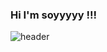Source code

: ### Hi I'm soyyyyy !!!

![header](https://capsule-render.vercel.app/api?type=waving&color=auto&height=240&section=heade&text=Welcome%20to%20soyyyyy's%20GitHub%20&fontSize=40&fontAlignY=35&fontAlign=50&)

</div><br><br>


<!--## 📈 Status
![Anurag's GitHub stats](https://github-readme-stats.vercel.app/api?username=soyyyyy&include_all_commits=true&show_icons=true&theme=cobalt)
-->


<!--
## 📞 Contact 
<div style="display:flex; flex-direction:row;">
    <a href="mailto:herra00783@gmai.com">
        <img src="https://img.shields.io/badge/
        Gmail-EA4335?style=for-the-badge&logo=Gmail&logoColor=white"> 
    </a>
</div><br>

## 🌱 I’m currently studying ...
<div style="display:flex; flex-direction:column; align-items:flex-start;">
        <img src="https://img.shields.io/badge/Java-007396?style=for-the-badge&logo=Java&logoColor=white"> 
        <img src="https://img.shields.io/badge/python-3776AB?style=flat-square&logo=python&logoColor=white"> 
        <img src="https://img.shields.io/badge/Django-092E20.svg?style=for-the-badge&logo=Django&logoColor=white"/> 
        <img src="https://img.shields.io/badge/linux-FCC624?style=for-the-badge&logo=linux&logoColor=black">
        <img src="https://img.shields.io/badge/oracle-F80000?style=for-the-badge&logo=oracle&logoColor=white"> 
        <img src="https://img.shields.io/badge/mysql-4479A1?style=for-the-badge&logo=mysql&logoColor=white">
        <img src="https://img.shields.io/badge/html5-E34F26?style=flat-square&logo=html5&logoColor=white"> 
        <img src="https://img.shields.io/badge/css-1572B6?style=flat-square&logo=css3&logoColor=white"> 
        <img src="https://img.shields.io/badge/javascript-F7DF1E?style=flat-square&logo=javascript&logoColor=black"> 
        <img src="https://img.shields.io/badge/React-61DAFB.svg?style=for-the-badge&logo=React&logoColor=white"/> 

</div><br><br>


## 🛠 Tools 
<div style="display:flex; flex-direction:column; align-items:flex-start;">
  <img src="https://img.shields.io/badge/Visual%20Studio%20Code-007ACC.svg?&style=for-thebadge&logo=Visual%20Studio%20Code&logoColor=white">
<img src="https://img.shields.io/badge/pycharm-000000.svg?style=for-the-badge&logo=PyCharm&logoColor=white"/> 
  <img src="https://img.shields.io/badge/figma-F24E1E?style=for-the-badge&logo=figma&logoColor=white">
  <img src="https://img.shields.io/badge/github-181717?style=for-the-badge&logo=github&logoColor=white">
        
</div><br><br>
-->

- - -

Transcribe the listing in full. Leave the pictures out.

◆ SOLUTION TO THE EXERCISE ◆
Source code

: ### Hi I'm soyyyyy !!!

![header](https://capsule-render.vercel.app/api?type=waving&color=auto&height=240&section=heade&text=Welcome%20to%20soyyyyy's%20GitHub%20&fontSize=40&fontAlignY=35&fontAlign=50&)

</div><br><br>


<!--## 📈 Status
![Anurag's GitHub stats](https://github-readme-stats.vercel.app/api?username=soyyyyy&include_all_commits=true&show_icons=true&theme=cobalt)
-->


<!--
## 📞 Contact 
<div style="display:flex; flex-direction:row;">
    <a href="mailto:herra00783@gmai.com">
        <img src="https://img.shields.io/badge/
        Gmail-EA4335?style=for-the-badge&logo=Gmail&logoColor=white"> 
    </a>
</div><br>

## 🌱 I’m currently studying ...
<div style="display:flex; flex-direction:column; align-items:flex-start;">
        <img src="https://img.shields.io/badge/Java-007396?style=for-the-badge&logo=Java&logoColor=white"> 
        <img src="https://img.shields.io/badge/python-3776AB?style=flat-square&logo=python&logoColor=white"> 
        <img src="https://img.shields.io/badge/Django-092E20.svg?style=for-the-badge&logo=Django&logoColor=white"/> 
        <img src="https://img.shields.io/badge/linux-FCC624?style=for-the-badge&logo=linux&logoColor=black">
        <img src="https://img.shields.io/badge/oracle-F80000?style=for-the-badge&logo=oracle&logoColor=white"> 
        <img src="https://img.shields.io/badge/mysql-4479A1?style=for-the-badge&logo=mysql&logoColor=white">
        <img src="https://img.shields.io/badge/html5-E34F26?style=flat-square&logo=html5&logoColor=white"> 
        <img src="https://img.shields.io/badge/css-1572B6?style=flat-square&logo=css3&logoColor=white"> 
        <img src="https://img.shields.io/badge/javascript-F7DF1E?style=flat-square&logo=javascript&logoColor=black"> 
        <img src="https://img.shields.io/badge/React-61DAFB.svg?style=for-the-badge&logo=React&logoColor=white"/> 

</div><br><br>


## 🛠 Tools 
<div style="display:flex; flex-direction:column; align-items:flex-start;">
  <img src="https://img.shields.io/badge/Visual%20Studio%20Code-007ACC.svg?&style=for-thebadge&logo=Visual%20Studio%20Code&logoColor=white">
<img src="https://img.shields.io/badge/pycharm-000000.svg?style=for-the-badge&logo=PyCharm&logoColor=white"/> 
  <img src="https://img.shields.io/badge/figma-F24E1E?style=for-the-badge&logo=figma&logoColor=white">
  <img src="https://img.shields.io/badge/github-181717?style=for-the-badge&logo=github&logoColor=white">
        
</div><br><br>
-->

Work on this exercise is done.